In the listing below, find every line containing "browser" and copy it out.
◇ ◇ ◇ ◇
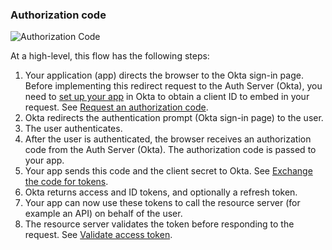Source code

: ### Authorization code

![Authorization Code](/img/authorization/oauth-auth-code-grant-flow.png "Sequence diagram that displays the back and forth between the resource owner, authorization server, and resource server for Auth Code flow")

<!-- Source for image. Generated using http://www.plantuml.com/plantuml/uml/

skinparam monochrome true
actor "Resource Owner (User)" as user
participant "Web App" as client
participant "Authorization Server (Okta) " as okta
participant "Resource Server (Your App) " as app

autonumber "<b>#."
client -> okta: Authorization Code Request to /authorize
okta -> user: 302 redirect to authentication prompt
user -> okta: Authentication & consent
okta -> client: Authorization Code response
client -> okta: Send authorization code + client secret to /token
okta -> client: Access token (and optionally Refresh Token)
client -> app: Request with access token
app -> client: Response
-->

At a high-level, this flow has the following steps:

1. Your application (app) directs the browser to the Okta sign-in page.<br>
Before implementing this redirect request to the Auth Server (Okta), you need to [set up your app](#set-up-your-app) in Okta to obtain a client ID to embed in your request. See [Request an authorization code](#request-an-authorization-code).
2. Okta redirects the authentication prompt (Okta sign-in page) to the user.
3. The user authenticates.
4. After the user is authenticated, the browser receives an authorization code from the Auth Server (Okta). The authorization code is passed to your app.
5. Your app sends this code and the client secret to Okta. See [Exchange the code for tokens](#exchange-the-code-for-tokens).
6. Okta returns access and ID tokens, and optionally a refresh token.
7. Your app can now use these tokens to call the resource server (for example an API) on behalf of the user.
8. The resource server validates the token before responding to the request. See [Validate access token](#validate-access-token).
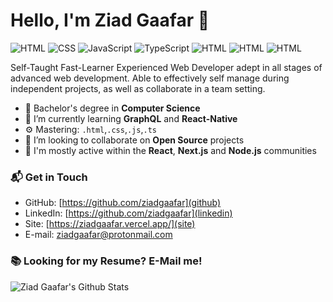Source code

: # Hello, I'm Ziad Gaafar 👋

![HTML](https://img.shields.io/badge/HTML-Expert-orange)
![CSS](https://img.shields.io/badge/CSS-Expert-blue)
![JavaScript](https://img.shields.io/badge/JavaScript-Expert-yellow)
![TypeScript](https://img.shields.io/badge/TypeScript-Intermediate-lightgrey)
![HTML](https://img.shields.io/badge/React-Expert-61DAFB)
![HTML](https://img.shields.io/badge/NodeJs-Expert-74AB64)
![HTML](https://img.shields.io/badge/MongoDB-Intermediate-559134)

Self-Taught Fast-Learner Experienced Web Developer adept in all stages of advanced web development. Able to effectively self manage during independent projects, as well as collaborate in a team setting.

- 🔭 Bachelor's degree in **Computer Science**
- 🌱 I’m currently learning **GraphQL** and **React-Native**
- ⚙️ Mastering: `.html`,`.css`,`.js`,`.ts`
- 👯 I’m looking to collaborate on **Open Source** projects
- 💬 I'm mostly active within the **React**, **Next.js** and **Node.js** communities

### 📬 Get in Touch

- GitHub: [https://github.com/ziadgaafar](github)
- LinkedIn: [https://github.com/ziadgaafar](linkedin)
- Site: [https://ziadgaafar.vercel.app/](site)
- E-mail: ziadgaafar@protonmail.com

### 📚 Looking for my Resume? E-Mail me!

![Ziad Gaafar's Github Stats](https://github-readme-stats.vercel.app/api?username=ziadgaafar&show_icons=true&hide_border=true)
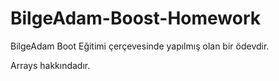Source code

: # BilgeAdam-Boost-Homework

BilgeAdam Boot Eğitimi çerçevesinde yapılmış olan bir ödevdir. 

Arrays hakkındadır.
◇ ◇ ◇ ◇
§ Completed task:
1. Your application (app) directs the browser to the Okta sign-in page.<br>
4. After the user is authenticated, the browser receives an authorization code from the Auth Server (Okta). The authorization code is passed to your app.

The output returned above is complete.